Once upon a time local communities looked to corporations not only as sources of jobs, but as well of tax revenues to help cover the costs of essential local infrastructure and public services. For example, in 1957, corporations in the United States provided 45 percent of local property tax revenues. By 1987 their share had dropped to about 16 percent.
Indeed, local governments are now forced by the dynamics of global competition not only to give most large corporations tax breaks, but as well to directly subsidize their operations with public funds.
The state of South Carolina in the United States has been warmly praised by the business press for its successful competitive bid for a new BMW auto plant. The company was attracted in part by cheap, nonunion labor and tax concessions. In addition, when BMW said it favored a 1,000 acre tract on which a large number of middle class homes were already located, the state spent $36.6 million to buy the 140 properties and leased the site back to the company at a $1 a year. The state also picked up the costs of recruiting, screening, and training workers for the new plant, and raised an additional $2.8 million from private sources to send newly hired engineers for training in Germany. The total cost to the South Carolina taxpayers for these and other subsidies to attract BMW will amount to $130 million over thirty years.
This is what global competition is really about--local communities and workers competing against one another to absorb ever more of the production costs of the world's most powerful and profitable corporations.
Another tactic for externalizing costs is through "downsizing"--a process by which the U.S. Fortune 500 companies reduced their total employment by 4.4 million jobs between 1980 and 1993--a period during which their sales increased by 1.4 times, assets increased by 2.3 times, and CEO compensation increased by 6.1 times. Some observers claim that downsizing means the largest corporations are losing out to smaller, more agile and competitive enterprises. The claim has as much substance as the claim by tobacco company executives that cigarettes are not addictive.

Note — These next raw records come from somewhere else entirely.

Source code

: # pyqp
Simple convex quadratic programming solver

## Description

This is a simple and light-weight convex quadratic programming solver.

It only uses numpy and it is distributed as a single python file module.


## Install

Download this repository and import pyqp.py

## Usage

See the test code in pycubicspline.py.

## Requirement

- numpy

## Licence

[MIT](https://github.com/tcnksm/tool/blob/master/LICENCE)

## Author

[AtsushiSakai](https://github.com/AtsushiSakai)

While the giants are shedding people, they are not shedding control over money, markets, or technology. The world's 200 largest industrial corporations, which employ only one third of one percent of the world's population, control 25 percent of the world's economic output. The top 300 transnationals, excluding financial institutions, own some 25 percent of the world's productive assets. Of the world's 100 largest economies, 51 are now corporations--not including banking and financial institutions. The combined assets of the world's 50 largest commercial banks and diversified financial companies amount to nearly 60 percent of The Economist's estimate of a $20 trillion global stock of productive capital.
Concentration of control over markets is proceeding apace. The Economist reports that in the consumer durables, automotive, airline, aerospace, electronic components, electrical and electronics, and steel industries the top five firms control more than 50 percent of the global market, placing them clearly in the category of monopolistic industries. In the oil, personal computers and media industries the top five firms control more than 40 percent of sales, which indicates strong monopolistic tendencies.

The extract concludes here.